そしてRita Geirola先生は、1992年にフェルデンクライスのプラクティショナー認定を受けている。ご本人が、その視点が教え方の土台にあると述べておられる。体育学とメジエール法を前歴に持ち、ピラティスも教える。Hubert Godard と Peter Levine の両方に学んだ人でもある。
後にRitaへ、Rolf Movementとフェルデンクライスの違いを尋ねたことがある。それほど違いはない、という答えが返ってきた。1970年代のEsalenで隣り合っていた二つのワークが、40年後も隣り合っていた。
ミュンヘンを選んだとき、そこまで考えていたわけではない。基礎トレーニングをERAで受けたので、その続きとして自然にそうなった。結果として7人から受け取ることになった。
顔ぶれにも重なりがある。Rita Geirola は Phase I の Movement を教えた人で、2019年に認定を与えた教師でもある。入口と出口の両方にいた。Giovanni Felicioni は Phase I の Touch と Phase II を教え、Part I にも入っている。手技とムーブメントの両方を教える人である。Pierpaola Volpones は、この年の暮れに終わったばかりの Supervision Workshop の教師だった。

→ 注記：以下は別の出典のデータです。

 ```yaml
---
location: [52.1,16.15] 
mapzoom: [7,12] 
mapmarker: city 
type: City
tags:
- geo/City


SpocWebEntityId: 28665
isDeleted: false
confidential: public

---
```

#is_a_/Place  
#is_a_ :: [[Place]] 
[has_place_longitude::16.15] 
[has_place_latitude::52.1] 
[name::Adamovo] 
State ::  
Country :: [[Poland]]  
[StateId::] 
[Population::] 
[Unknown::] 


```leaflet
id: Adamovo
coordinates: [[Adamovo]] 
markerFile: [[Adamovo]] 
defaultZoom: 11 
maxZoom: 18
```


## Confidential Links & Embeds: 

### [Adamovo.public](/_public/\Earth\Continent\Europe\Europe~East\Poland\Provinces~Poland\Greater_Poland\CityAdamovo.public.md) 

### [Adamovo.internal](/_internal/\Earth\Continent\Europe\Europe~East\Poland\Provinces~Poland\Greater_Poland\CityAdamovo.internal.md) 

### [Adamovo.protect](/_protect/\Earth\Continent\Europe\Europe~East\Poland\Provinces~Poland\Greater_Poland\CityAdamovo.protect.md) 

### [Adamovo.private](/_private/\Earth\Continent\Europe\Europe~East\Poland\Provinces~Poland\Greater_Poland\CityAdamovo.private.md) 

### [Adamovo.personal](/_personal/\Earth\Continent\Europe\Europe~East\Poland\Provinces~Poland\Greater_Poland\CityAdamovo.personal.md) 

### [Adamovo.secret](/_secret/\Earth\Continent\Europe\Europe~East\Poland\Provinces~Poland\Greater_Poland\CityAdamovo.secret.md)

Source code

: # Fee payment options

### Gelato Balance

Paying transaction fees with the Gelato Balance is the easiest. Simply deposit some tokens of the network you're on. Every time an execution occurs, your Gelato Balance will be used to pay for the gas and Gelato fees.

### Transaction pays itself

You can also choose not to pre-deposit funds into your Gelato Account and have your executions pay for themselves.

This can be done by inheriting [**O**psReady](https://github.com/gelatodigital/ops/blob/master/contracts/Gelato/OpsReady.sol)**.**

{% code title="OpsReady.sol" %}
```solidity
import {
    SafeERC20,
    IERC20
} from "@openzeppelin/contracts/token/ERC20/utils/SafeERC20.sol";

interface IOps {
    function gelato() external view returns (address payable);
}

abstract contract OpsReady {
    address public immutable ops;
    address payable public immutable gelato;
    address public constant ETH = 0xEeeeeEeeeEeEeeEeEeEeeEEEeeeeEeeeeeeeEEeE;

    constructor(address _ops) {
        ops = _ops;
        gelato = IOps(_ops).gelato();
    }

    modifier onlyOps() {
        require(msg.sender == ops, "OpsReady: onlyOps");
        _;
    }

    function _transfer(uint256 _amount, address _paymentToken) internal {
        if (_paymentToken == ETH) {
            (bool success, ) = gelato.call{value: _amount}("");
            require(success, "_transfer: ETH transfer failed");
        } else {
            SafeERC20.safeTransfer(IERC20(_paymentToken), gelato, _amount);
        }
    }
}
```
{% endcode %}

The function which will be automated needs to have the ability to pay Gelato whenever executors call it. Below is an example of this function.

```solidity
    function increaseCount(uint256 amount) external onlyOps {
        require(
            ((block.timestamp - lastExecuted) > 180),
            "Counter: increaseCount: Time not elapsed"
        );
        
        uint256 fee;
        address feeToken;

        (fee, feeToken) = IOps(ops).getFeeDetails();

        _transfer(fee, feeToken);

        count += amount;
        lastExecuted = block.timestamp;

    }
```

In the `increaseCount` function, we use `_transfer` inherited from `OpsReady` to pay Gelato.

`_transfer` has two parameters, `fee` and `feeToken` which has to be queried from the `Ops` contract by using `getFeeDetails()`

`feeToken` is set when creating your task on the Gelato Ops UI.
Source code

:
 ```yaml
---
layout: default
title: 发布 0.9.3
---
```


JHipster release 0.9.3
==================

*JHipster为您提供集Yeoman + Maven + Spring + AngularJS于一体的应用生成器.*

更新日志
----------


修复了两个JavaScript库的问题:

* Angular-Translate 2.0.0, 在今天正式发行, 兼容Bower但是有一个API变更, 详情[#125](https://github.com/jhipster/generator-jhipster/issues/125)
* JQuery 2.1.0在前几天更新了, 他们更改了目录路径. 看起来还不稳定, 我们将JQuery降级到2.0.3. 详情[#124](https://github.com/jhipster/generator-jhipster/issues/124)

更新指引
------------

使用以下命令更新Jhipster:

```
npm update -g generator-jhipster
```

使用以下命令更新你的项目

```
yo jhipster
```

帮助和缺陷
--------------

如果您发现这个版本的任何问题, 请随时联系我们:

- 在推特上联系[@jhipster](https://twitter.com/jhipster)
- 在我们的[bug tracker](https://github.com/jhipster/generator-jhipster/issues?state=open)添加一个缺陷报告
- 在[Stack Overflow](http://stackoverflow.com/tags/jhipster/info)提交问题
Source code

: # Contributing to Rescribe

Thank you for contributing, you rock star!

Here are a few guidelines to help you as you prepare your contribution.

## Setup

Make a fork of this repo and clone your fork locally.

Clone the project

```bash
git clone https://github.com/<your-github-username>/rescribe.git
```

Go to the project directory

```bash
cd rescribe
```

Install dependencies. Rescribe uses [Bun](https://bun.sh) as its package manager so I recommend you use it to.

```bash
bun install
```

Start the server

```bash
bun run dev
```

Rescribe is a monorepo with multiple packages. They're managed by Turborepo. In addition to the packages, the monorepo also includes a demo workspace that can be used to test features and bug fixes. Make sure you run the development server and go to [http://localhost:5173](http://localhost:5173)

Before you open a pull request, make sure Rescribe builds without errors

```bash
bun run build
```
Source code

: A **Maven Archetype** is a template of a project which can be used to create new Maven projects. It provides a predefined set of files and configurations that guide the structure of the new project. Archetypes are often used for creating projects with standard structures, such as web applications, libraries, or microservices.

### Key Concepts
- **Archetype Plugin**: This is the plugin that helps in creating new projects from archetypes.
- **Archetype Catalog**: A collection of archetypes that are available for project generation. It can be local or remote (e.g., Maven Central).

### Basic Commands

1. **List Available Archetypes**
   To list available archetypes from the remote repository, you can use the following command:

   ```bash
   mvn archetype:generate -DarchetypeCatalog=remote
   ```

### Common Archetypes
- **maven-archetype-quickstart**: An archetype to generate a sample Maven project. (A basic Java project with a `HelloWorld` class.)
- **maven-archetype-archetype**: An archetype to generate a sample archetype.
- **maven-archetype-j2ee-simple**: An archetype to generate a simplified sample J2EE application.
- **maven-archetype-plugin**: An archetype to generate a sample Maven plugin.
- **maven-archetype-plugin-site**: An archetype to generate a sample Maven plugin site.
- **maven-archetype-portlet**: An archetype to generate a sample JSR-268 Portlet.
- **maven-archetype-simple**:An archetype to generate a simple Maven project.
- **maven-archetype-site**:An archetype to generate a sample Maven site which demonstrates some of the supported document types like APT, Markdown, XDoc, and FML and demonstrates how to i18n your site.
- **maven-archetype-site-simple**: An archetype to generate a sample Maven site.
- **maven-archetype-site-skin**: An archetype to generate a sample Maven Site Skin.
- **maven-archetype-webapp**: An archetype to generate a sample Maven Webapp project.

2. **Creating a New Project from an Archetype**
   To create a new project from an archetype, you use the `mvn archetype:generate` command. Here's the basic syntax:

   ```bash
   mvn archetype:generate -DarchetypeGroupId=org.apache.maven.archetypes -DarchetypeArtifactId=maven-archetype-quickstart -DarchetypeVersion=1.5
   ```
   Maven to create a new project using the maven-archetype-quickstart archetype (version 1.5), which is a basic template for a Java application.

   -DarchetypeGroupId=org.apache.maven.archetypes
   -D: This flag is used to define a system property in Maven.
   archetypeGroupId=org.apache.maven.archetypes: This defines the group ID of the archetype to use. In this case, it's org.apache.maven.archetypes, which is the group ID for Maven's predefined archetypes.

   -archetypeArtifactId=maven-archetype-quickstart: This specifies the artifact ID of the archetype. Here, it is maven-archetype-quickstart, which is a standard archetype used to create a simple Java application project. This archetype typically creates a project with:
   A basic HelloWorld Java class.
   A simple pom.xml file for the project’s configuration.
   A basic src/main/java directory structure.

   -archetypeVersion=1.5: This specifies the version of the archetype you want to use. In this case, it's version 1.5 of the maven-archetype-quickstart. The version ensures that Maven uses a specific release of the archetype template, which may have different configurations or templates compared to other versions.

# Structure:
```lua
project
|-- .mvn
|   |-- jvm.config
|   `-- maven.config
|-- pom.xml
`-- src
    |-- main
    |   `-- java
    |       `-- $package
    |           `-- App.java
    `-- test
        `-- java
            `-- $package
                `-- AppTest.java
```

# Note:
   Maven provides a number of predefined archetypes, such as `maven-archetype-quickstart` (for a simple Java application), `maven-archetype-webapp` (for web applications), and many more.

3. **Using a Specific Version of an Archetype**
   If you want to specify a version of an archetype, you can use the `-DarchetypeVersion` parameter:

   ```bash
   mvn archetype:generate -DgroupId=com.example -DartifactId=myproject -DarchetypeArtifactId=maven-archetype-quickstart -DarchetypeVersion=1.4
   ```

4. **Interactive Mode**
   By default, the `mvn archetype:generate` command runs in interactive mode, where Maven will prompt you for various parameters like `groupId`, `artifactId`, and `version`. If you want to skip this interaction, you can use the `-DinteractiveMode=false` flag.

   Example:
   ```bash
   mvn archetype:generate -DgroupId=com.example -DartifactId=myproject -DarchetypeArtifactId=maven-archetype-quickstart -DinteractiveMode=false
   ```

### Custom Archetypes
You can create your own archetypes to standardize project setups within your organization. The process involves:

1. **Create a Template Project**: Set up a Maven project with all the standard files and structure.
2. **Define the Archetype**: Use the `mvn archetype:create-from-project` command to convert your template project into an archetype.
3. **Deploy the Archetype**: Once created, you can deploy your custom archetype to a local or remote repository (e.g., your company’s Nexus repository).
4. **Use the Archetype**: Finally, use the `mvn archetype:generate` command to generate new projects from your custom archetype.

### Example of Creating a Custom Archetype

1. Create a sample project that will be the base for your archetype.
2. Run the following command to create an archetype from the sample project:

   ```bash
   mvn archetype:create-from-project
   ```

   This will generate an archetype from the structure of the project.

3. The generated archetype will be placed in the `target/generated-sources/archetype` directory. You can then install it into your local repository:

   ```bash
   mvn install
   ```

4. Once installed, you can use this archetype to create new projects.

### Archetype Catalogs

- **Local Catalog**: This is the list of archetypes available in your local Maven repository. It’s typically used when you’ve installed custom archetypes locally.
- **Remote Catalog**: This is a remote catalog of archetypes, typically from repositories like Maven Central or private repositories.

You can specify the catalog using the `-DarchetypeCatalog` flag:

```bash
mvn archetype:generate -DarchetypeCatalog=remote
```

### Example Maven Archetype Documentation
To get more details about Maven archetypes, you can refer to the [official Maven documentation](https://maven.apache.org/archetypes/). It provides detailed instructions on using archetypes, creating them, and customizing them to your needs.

基礎トレーニングで教わった人たちが、別の課程で別の顔を見せる。同じ人が、手技を教えるときと動きを教えるときで違うことを言う。それが分かるのは、両方を受けた場合だけである。
もう一つ、この記事の末尾に書いた単位のことを訂正しておきたい。
当時は、この課程を修了すると Movement 3単位と Elective 3単位が付く、と理解していた。正確ではない。付与されるのではなく、アドバンスト・トレーニングの受講要件のうち、Movement と Elective の枠そのものが免除される。
数字の問題ではなかった。枠が外れるということは、その後に受ける継続トレーニングが、要件から自由になるということである。
実際、2016年から2017年にかけて受けた6つのワークショップのうち、要件として効いていたのは Intermediate の15単位だけだった。残りは、枠を埋めるためではなく、内容が必要で受けたものになる。
制度の枠に合わせて選んだのではなく、選んだものが結果として枠に収まっていた。その順序が、この課程を選んだ時点で決まっていたことになる。